Copy out each line of the material that includes the word "based".

## EXTRACTED MATERIAL
——

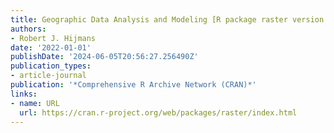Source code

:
```yaml
---
title: Geographic Data Analysis and Modeling [R package raster version 3.5-15]
authors:
- Robert J. Hijmans
date: '2022-01-01'
publishDate: '2024-06-05T20:56:27.256490Z'
publication_types:
- article-journal
publication: '*Comprehensive R Archive Network (CRAN)*'
links:
- name: URL
  url: https://cran.r-project.org/web/packages/raster/index.html
---
```


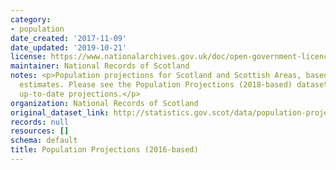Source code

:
 ```yaml
---
category:
- population
date_created: '2017-11-09'
date_updated: '2019-10-21'
license: https://www.nationalarchives.gov.uk/doc/open-government-licence/version/3/
maintainer: National Records of Scotland
notes: <p>Population projections for Scotland and Scottish Areas, based on 2016 population
  estimates. Please see the Population Projections (2018-based) dataset for the most
  up-to-date projections.</p>
organization: National Records of Scotland
original_dataset_link: http://statistics.gov.scot/data/population-projections
records: null
resources: []
schema: default
title: Population Projections (2016-based)
---
```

——

## OUTPUT BELOW
notes: <p>Population projections for Scotland and Scottish Areas, based on 2016 population
  estimates. Please see the Population Projections (2018-based) dataset for the most
title: Population Projections (2016-based)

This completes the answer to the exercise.